* **ASSIGNED TASK**: Below are some records. Return exactly the lines from the one containing "0.83 & 0.83" through the one containing "0.21 & 0.17\\", both included, and only those.

[Collected data]
......

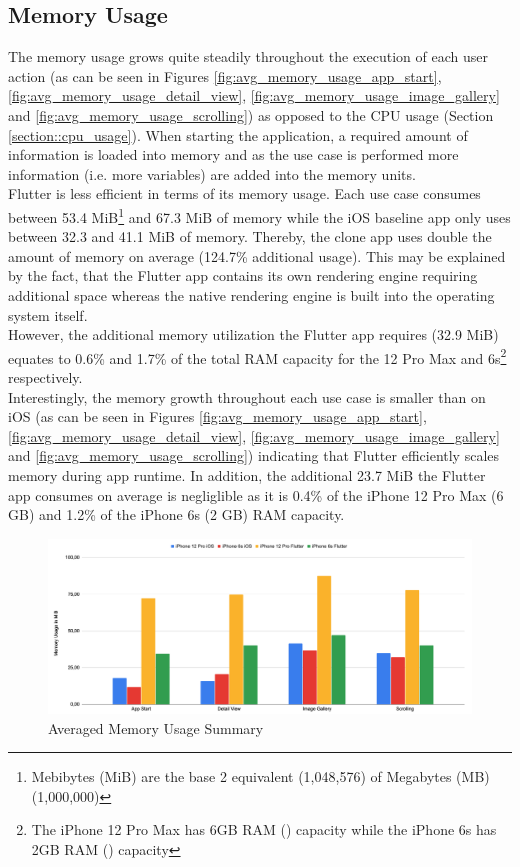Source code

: \subsection{Memory Usage}
The memory usage grows quite steadily throughout the execution of each user action (as can be seen in Figures \ref{fig:avg_memory_usage_app_start}, \ref{fig:avg_memory_usage_detail_view}, \ref{fig:avg_memory_usage_image_gallery} and \ref{fig:avg_memory_usage_scrolling}) as opposed to the CPU usage (Section \ref{section::cpu_usage}).
When starting the application, a required amount of information is loaded into memory and 
as the use case is performed more information (i.e. more variables) are added into the memory units.\\
Flutter is less efficient in terms of its memory usage. Each use case consumes between 53.4 MiB\footnote{Mebibytes (MiB) are the base 2 equivalent (1,048,576) of Megabytes (MB) (1,000,000)} and 67.3 MiB of memory while the iOS baseline app only uses between 32.3 and 41.1 MiB of memory.
Thereby, the clone app uses double the amount of memory on average (124.7\% additional usage).
This may be explained by the fact, that the Flutter app contains its own rendering engine requiring additional space whereas the native rendering engine is built into the operating system itself.\\
However, the additional memory utilization the Flutter app requires (32.9 MiB) equates to 0.6\% and 1.7\% of the total RAM capacity for the 12 Pro Max and 6s\footnote{The iPhone 12 Pro Max has 6GB RAM (\cite{GSMArena12ProMax2020}) capacity while the iPhone 6s has 2GB RAM (\cite{GSMArena2015}) capacity} respectively.\\
Interestingly, the memory growth throughout each use case is smaller than on iOS (as can be seen in Figures \ref{fig:avg_memory_usage_app_start}, \ref{fig:avg_memory_usage_detail_view}, \ref{fig:avg_memory_usage_image_gallery} and \ref{fig:avg_memory_usage_scrolling}) indicating that Flutter efficiently scales memory during app runtime.
In addition, the additional 23.7 MiB the Flutter app consumes on average is negliglible as it is 0.4\% of the iPhone 12 Pro Max (6 GB) and 1.2\% of the 
iPhone 6s (2 GB) RAM capacity.

\begin{figure}[!h]
    \centering
    \includegraphics[width=\linewidth]{images/performance_results/summary_charts/avg_memory_usage_summary.png}
    \caption{Averaged Memory Usage Summary}
    \label{fig:avg_memory_usage_summary}
\end{figure}

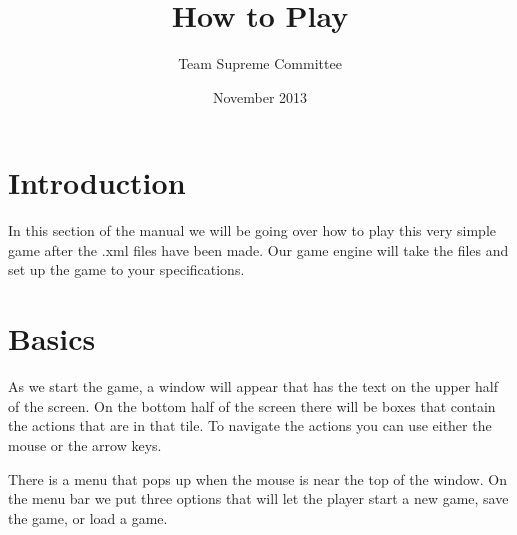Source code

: \documentclass[11pt]{article}
\begin{document}
\title{How to Play}
\author{Team Supreme Committee}
\date{November 2013}
\maketitle


\section{Introduction}

In this section of the manual we will be going over how to play this very simple game after the .xml files have been made. Our game engine will take the files and set up the game to your specifications. 

\section{Basics}

As we start the game, a window will appear that has the text on the upper half of the screen. On the bottom half of the screen there will be boxes that contain the actions that are in that tile. To navigate the actions you can use either the mouse or the arrow keys.

There is a menu that pops up when the mouse is near the top of the window. On the menu bar we put three options that will let the player start a new game, save the game, or load a game.
\end{document}
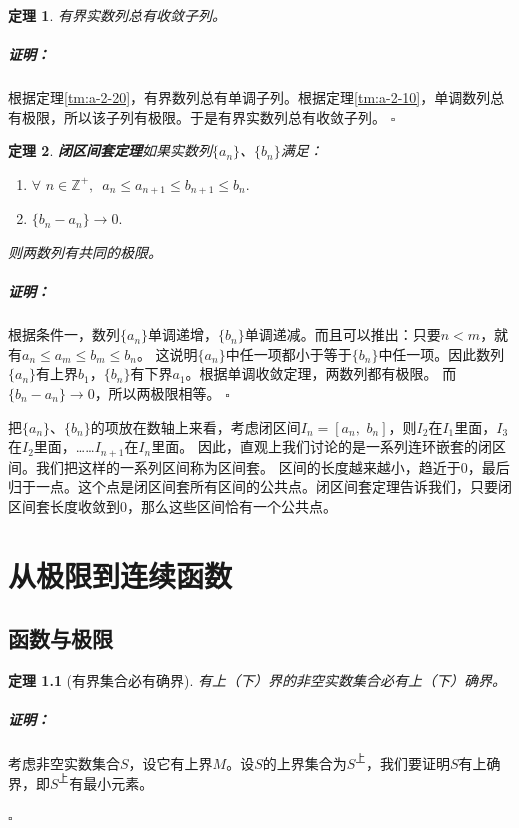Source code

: \documentclass[12pt,UTF8]{ctexbook}
\newtheorem{tm}{定理}[section]
\renewenvironment{proof}{\paragraph{\textbf{证明：}}}{\hfill$\square$}
\begin{document}
\begin{appendix}
\begin{tm}\label{tm:a-2-30}
    有界实数列总有收敛子列。
\end{tm}
\begin{proof}
    根据定理\ref{tm:a-2-20}，有界数列总有单调子列。根据定理\ref{tm:a-2-10}，单调数列总有极限，所以该子列有极限。于是有界实数列总有收敛子列。
\end{proof}

\begin{tm}\textbf{闭区间套定理}\label{tm:a-2-40}
    如果实数列$\{a_n\}$、$\{b_n\}$满足：
    \begin{enumerate}
        \item $\forall\,\, n\in\mathbb{Z}^+, \,\,\, a_n \leqslant a_{n+1} \leqslant b_{n+1} \leqslant b_n.$
        \item $\{b_n - a_n\} \to 0.$
    \end{enumerate}
    则两数列有共同的极限。
\end{tm}
\begin{proof}
    根据条件一，数列$\{a_n\}$单调递增，$\{b_n\}$单调递减。而且可以推出：只要$n<m$，就有$a_n \leqslant a_{m} \leqslant b_{m} \leqslant b_n$。
    这说明$\{a_n\}$中任一项都小于等于$\{b_n\}$中任一项。因此数列$\{a_n\}$有上界$b_1$，$\{b_n\}$有下界$a_1$。根据单调收敛定理，两数列都有极限。
    而$\{b_n - a_n\} \to 0$，所以两极限相等。
\end{proof}

把$\{a_n\}$、$\{b_n\}$的项放在数轴上来看，考虑闭区间$I_n = [a_{n},\,\, b_{n}]$，则$I_{2}$在$I_1$里面，$I_{3}$在$I_2$里面，……$I_{n+1}$在$I_n$里面。
因此，直观上我们讨论的是一系列连环嵌套的闭区间。我们把这样的一系列区间称为区间套。
区间的长度越来越小，趋近于$0$，最后归于一点。这个点是闭区间套所有区间的公共点。闭区间套定理告诉我们，只要闭区间套长度收敛到$0$，那么这些区间恰有一个公共点。

\chapter{从极限到连续函数}
\section{函数与极限}
\begin{tm}[有界集合必有确界]\label{tm:b-0-0}
    有上（下）界的非空实数集合必有上（下）确界。
\end{tm}
\begin{proof}
    考虑非空实数集合$S$，设它有上界$M$。设$S$的上界集合为$S^{\text{上}}$，我们要证明$S$有上确界，即$S^{\text{上}}$有最小元素。


\end{proof}
\end{appendix}
\end{document}
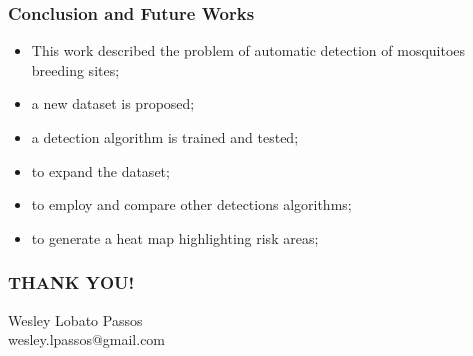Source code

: \documentclass{beamer}
\begin{document}
		\begin{frame}
			\frametitle{Conclusion and Future Works}

		\begin{itemize}
			\item This work described the problem of automatic detection of mosquitoes breeding sites;
			\item a new dataset is proposed;
			\item a detection algorithm is trained and tested;
		\end{itemize}

		\begin{itemize}
			\item to expand the dataset;
			\item to employ and compare other detections algorithms;
			\item to generate a heat map highlighting risk areas;
		\end{itemize}

		\end{frame}


		\begin{frame}
			\frametitle{THANK YOU!}
			\centering
			Wesley Lobato Passos\\
			wesley.lpassos@gmail.com
		\end{frame}
\end{document}

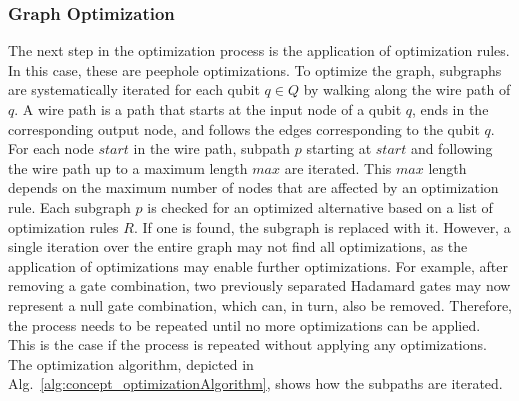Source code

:\subsubsection{Graph Optimization}
The next step in the optimization process is the application of optimization rules. In this case, these are peephole optimizations. To optimize the graph, subgraphs are systematically iterated for each qubit $q \in Q$ by walking along the wire path of $q$.
A wire path is a path that starts at the input node of a qubit $q$, ends in the corresponding output node, and follows the edges corresponding to the qubit $q$. 
For each node $start$ in the wire path, subpath $p$ starting at $start$ and following the wire path up to a maximum length $max$ are iterated.
This $max$ length depends on the maximum number of nodes that are affected by an optimization rule.
Each subgraph $p$ is checked for an optimized alternative based on a list of optimization rules $R$. If one is found, the subgraph is replaced with it. 
However, a single iteration over the entire graph may not find all optimizations, as the application of optimizations may enable further optimizations. 
For example, after removing a gate combination, two previously separated Hadamard gates may now represent a null gate combination, which can, in turn, also be removed.
Therefore, the process needs to be repeated until no more optimizations can be applied. This is the case if the process is repeated without applying any optimizations.
The optimization algorithm, depicted in Alg.~\ref{alg:concept_optimizationAlgorithm}, shows how the subpaths are iterated.

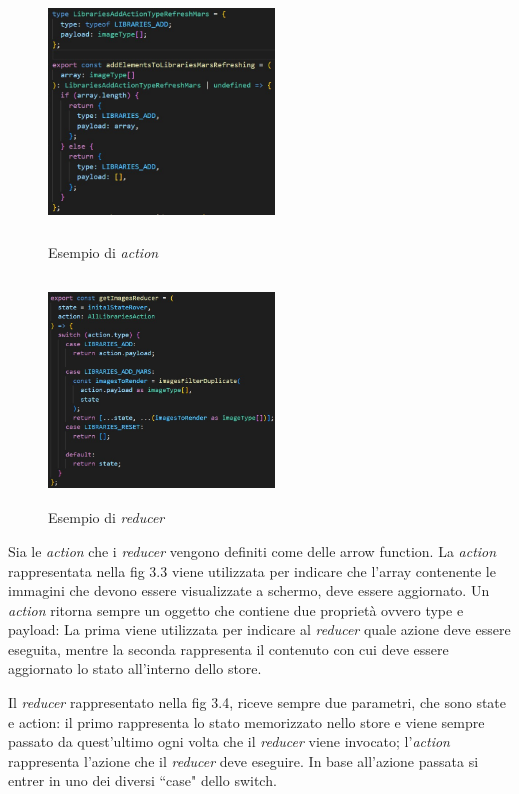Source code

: \begin{figure}[h]
    \begin{minipage}[b]{0.47\textwidth}
        \centering
        \includegraphics[width=6cm, height=6cm]{images/ActionRedux.jpg}
        \caption{\label{f_etichetta1} Esempio di \textit{action}}
    \end{minipage}
    \hfill
    \begin{minipage}[b]{0.47\textwidth}
        \centering
        \includegraphics[width=6cm, height=6cm]{images/ReduxReducersFunction.jpg}
        \caption{\label{f_etichetta2}Esempio di \textit{reducer}}
    \end{minipage}
\end{figure}

Sia le \textit{action} che i \textit{reducer} vengono definiti come delle arrow function. La \textit{action} rappresentata nella fig 3.3 viene utilizzata per indicare che l'array contenente le immagini che devono essere visualizzate a schermo, deve essere aggiornato.
Un \textit{action} ritorna sempre un oggetto che contiene due propriet\`a ovvero type e payload: La prima viene utilizzata per indicare al \textit{reducer} quale azione deve essere eseguita, mentre la seconda rappresenta il contenuto con cui deve essere aggiornato lo stato all'interno dello store.

Il \textit{reducer} rappresentato nella fig 3.4, riceve sempre due parametri, che sono state e action: il primo rappresenta lo stato memorizzato nello store e viene sempre passato da quest'ultimo ogni volta che il \textit{reducer} viene invocato; l'\textit{action} rappresenta l'azione che il \textit{reducer} deve eseguire.
In base all'azione passata si entrer in uno dei diversi ``case" dello switch.

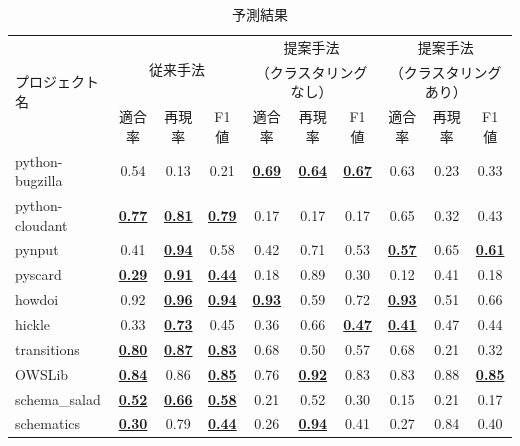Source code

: \documentclass[T,J]{fose} %
\begin{document}
\begin{table}[t]
    \centering
    \caption{予測結果}
    \label{PrevPrediction}
    \begin{tabular}{l|ccc|ccc|ccc}
         \hline
         \multirow{3}{*}{プロジェクト名}&\multicolumn{3}{c|}{\multirow{2}{*}{従来手法}} & \multicolumn{3}{c|}{提案手法} & \multicolumn{3}{c}{提案手法}\\
         &\multicolumn{3}{c|}{} & \multicolumn{3}{c|}{（クラスタリングなし）} & \multicolumn{3}{c}{（クラスタリングあり）}\\ \cline{2-10}
          & 適合率 & 再現率 & F1値 & 適合率 & 再現率 & F1値 & 適合率 & 再現率 & F1値\\ \hline
         \hline %
            python-bugzilla & 0.54 & 0.13 & 0.21 & \textbf{\underline{0.69}} & \textbf{\underline{0.64}} & \textbf{\underline{0.67}} & 0.63 & 0.23 & 0.33\\
            python-cloudant & \textbf{\underline{0.77}} & \textbf{\underline{0.81}} & \textbf{\underline{0.79}} & 0.17 & 0.17 & 0.17 & 0.65 & 0.32 & 0.43\\
            pynput & 0.41 & \textbf{\underline{0.94}} & 0.58 & 0.42 & 0.71 & 0.53 & \textbf{\underline{0.57}} & 0.65 & \textbf{\underline{0.61}}\\
            pyscard & \textbf{\underline{0.29}} & \textbf{\underline{0.91}} & \textbf{\underline{0.44}} & 0.18 & 0.89 & 0.30 & 0.12 & 0.41 & 0.18\\
            howdoi & 0.92 & \textbf{\underline{0.96}} & \textbf{\underline{0.94}} & \textbf{\underline{0.93}} & 0.59 & 0.72 & \textbf{\underline{0.93}} & 0.51 & 0.66\\
            hickle & 0.33 & \textbf{\underline{0.73}} & 0.45 & 0.36 & 0.66 & \textbf{\underline{0.47}} & \textbf{\underline{0.41}} & 0.47 & 0.44\\
            transitions & \textbf{\underline{0.80}} & \textbf{\underline{0.87}} & \textbf{\underline{0.83}} & 0.68 & 0.50 & 0.57 & 0.68 & 0.21 & 0.32\\
            OWSLib & \textbf{\underline{0.84}} & 0.86 & \textbf{\underline{0.85}} & 0.76 & \textbf{\underline{0.92}} & 0.83 & 0.83 & 0.88 & \textbf{\underline{0.85}}\\
            schema\_salad & \textbf{\underline{0.52}} & \textbf{\underline{0.66}} & \textbf{\underline{0.58}} & 0.21 & 0.52 & 0.30 & 0.15 & 0.21 & 0.17\\
            schematics & \textbf{\underline{0.30}} & 0.79 & \textbf{\underline{0.44}} & 0.26 & \textbf{\underline{0.94}} & 0.41 & 0.27 & 0.84 & 0.40\\
    \hline
    \end{tabular}
\end{table}
\end{document}
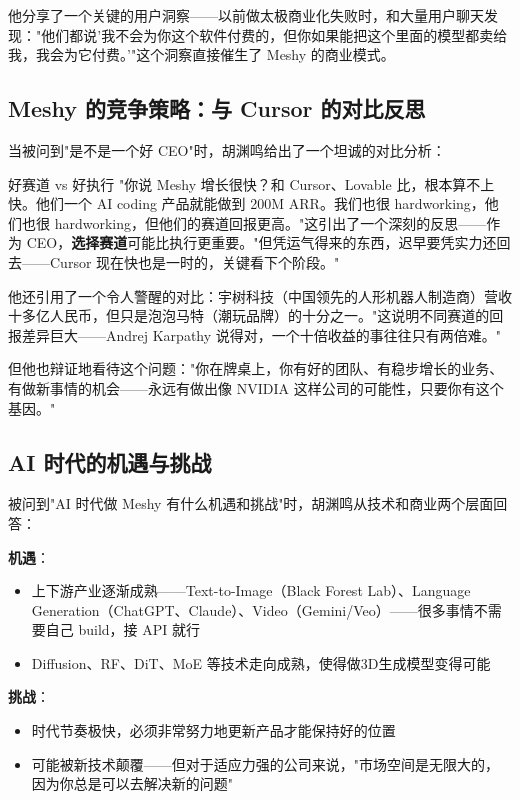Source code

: \documentclass[a4paper]{article}
\begin{document}
他分享了一个关键的用户洞察——以前做太极商业化失败时，和大量用户聊天发现："他们都说'我不会为你这个软件付费的，但你如果能把这个里面的模型都卖给我，我会为它付费。'"这个洞察直接催生了 Meshy 的商业模式。

\subsection{Meshy 的竞争策略：与 Cursor 的对比反思}

当被问到"是不是一个好 CEO"时，胡渊鸣给出了一个坦诚的对比分析：

\begin{knowledgebox}{好赛道 vs 好执行}
"你说 Meshy 增长很快？和 Cursor、Lovable 比，根本算不上快。他们一个 AI coding 产品就能做到 200M ARR。我们也很 hardworking，他们也很 hardworking，但他们的赛道回报更高。"这引出了一个深刻的反思——作为 CEO，\textbf{选择赛道}可能比执行更重要。"但凭运气得来的东西，迟早要凭实力还回去——Cursor 现在快也是一时的，关键看下个阶段。"
\end{knowledgebox}

他还引用了一个令人警醒的对比：宇树科技（中国领先的人形机器人制造商）营收十多亿人民币，但只是泡泡马特（潮玩品牌）的十分之一。"这说明不同赛道的回报差异巨大——Andrej Karpathy 说得对，一个十倍收益的事往往只有两倍难。"

但他也辩证地看待这个问题："你在牌桌上，你有好的团队、有稳步增长的业务、有做新事情的机会——永远有做出像 NVIDIA 这样公司的可能性，只要你有这个基因。"

\subsection{AI 时代的机遇与挑战}

被问到"AI 时代做 Meshy 有什么机遇和挑战"时，胡渊鸣从技术和商业两个层面回答：

\textbf{机遇}：
\begin{itemize}
\item 上下游产业逐渐成熟——Text-to-Image（Black Forest Lab）、Language Generation（ChatGPT、Claude）、Video（Gemini/Veo）——很多事情不需要自己 build，接 API 就行
\item Diffusion、RF、DiT、MoE 等技术走向成熟，使得做3D生成模型变得可能
\end{itemize}

\textbf{挑战}：
\begin{itemize}
\item 时代节奏极快，必须非常努力地更新产品才能保持好的位置
\item 可能被新技术颠覆——但对于适应力强的公司来说，"市场空间是无限大的，因为你总是可以去解决新的问题"
\end{itemize}
\end{document}
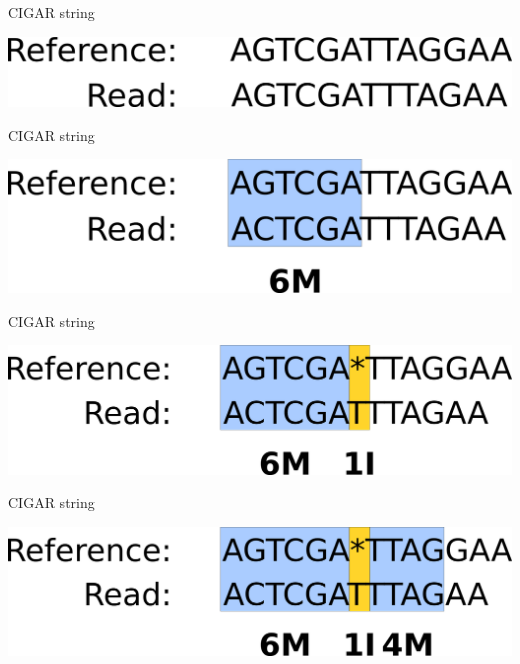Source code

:\documentclass{beamer}
\begin{document}
\begin{frame}{CIGAR string}
  \begin{center}
    \includegraphics[width=\linewidth, keepaspectratio]{pic/c1.png}
  \end{center}
\end{frame}

\begin{frame}{CIGAR string}
  \begin{center}
    \includegraphics[width=\linewidth, keepaspectratio]{pic/c2.png}
  \end{center}
\end{frame}

\begin{frame}{CIGAR string}
  \begin{center}
    \includegraphics[width=\linewidth, keepaspectratio]{pic/c3.png}
  \end{center}
\end{frame}

\begin{frame}{CIGAR string}
  \begin{center}
    \includegraphics[width=\linewidth, keepaspectratio]{pic/c4.png}
  \end{center}
\end{frame}
\end{document}
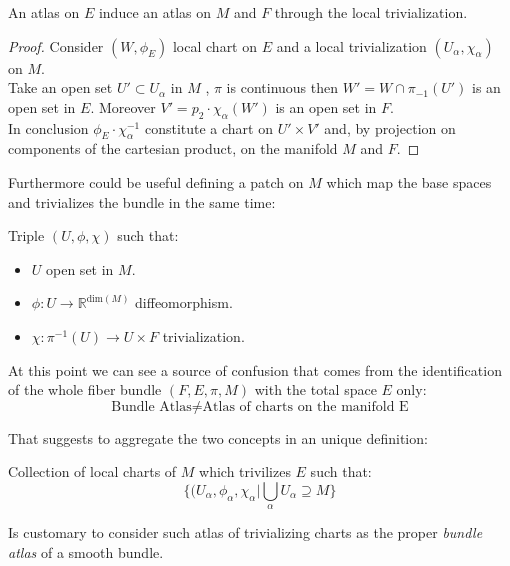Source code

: \documentclass[a4paper,12pt]{scrartcl}    %
\begin{document}
\begin{proposition}
An atlas on $E$ induce an atlas on $M$ and $F$ through the local trivialization.
\end{proposition}
\begin{proof}
Consider $(W, \phi_{E})$ local chart on $E$ and a local trivialization $(U_{\alpha}, \chi_{\alpha})$ on $M$.
\\
Take an open set $U' \subset U_{\alpha}$ in $M$ , $\pi$ is continuous then $W' = W \cap \pi_{-1}(U')$ is an open set in $E$. Moreover $V'= p_{2} \cdot \chi_{\alpha} ( W')$ is an open set in $F$.
\\ 
In conclusion $\phi_{E} \cdot \chi_{\alpha}^{-1}$ constitute a chart on $U' \times V'$ and, by projection on components of the cartesian product, on the manifold $M$ and $F$.
\end{proof}
Furthermore could be useful defining a patch on $M$ which map the base spaces and trivializes the bundle in the same time:
\begin{definition}
Triple $(U, \phi, \chi)$ such that:
\begin{itemize}
\item $U$ open set in $M$.
\item $\phi: U \rightarrow \mathbb{R}^{\textrm{dim}(M)}$ diffeomorphism.
\item $\chi: \pi^{-1}(U) \rightarrow U \times F $ trivialization. 
\end{itemize}
\end{definition}

\begin{observation}
At this point we can see a source of confusion that comes from the identification of the whole fiber bundle $(F,E,\pi,M)$ with the total space $E$ only:
$$ \textrm{Bundle Atlas} \neq \textrm{Atlas of charts on the manifold E}$$
\end{observation}

That suggests to aggregate the two concepts in an unique definition:
\begin{definition}\label{Def: TrivializatingAtlas}
Collection of local charts of $M$ which trivilizes $E$ such that:
\begin{displaymath}
\big\{ (U_{\alpha}, \phi_{\alpha}, \chi_{\alpha} \vert \bigcup_{\alpha} U_{\alpha} \supseteq M   \big\}
\end{displaymath}
\end{definition}

\begin{notationfix}
Is customary to consider such atlas of trivializing charts as the proper \emph{bundle atlas} of a smooth bundle.
\end{notationfix}
\end{document}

......

* **TASK ANSWER**:
            OWSLib & \textbf{\underline{0.84}} & 0.86 & \textbf{\underline{0.85}} & 0.76 & \textbf{\underline{0.92}} & 0.83 & 0.83 & 0.88 & \textbf{\underline{0.85}}\\
            schema\_salad & \textbf{\underline{0.52}} & \textbf{\underline{0.66}} & \textbf{\underline{0.58}} & 0.21 & 0.52 & 0.30 & 0.15 & 0.21 & 0.17\\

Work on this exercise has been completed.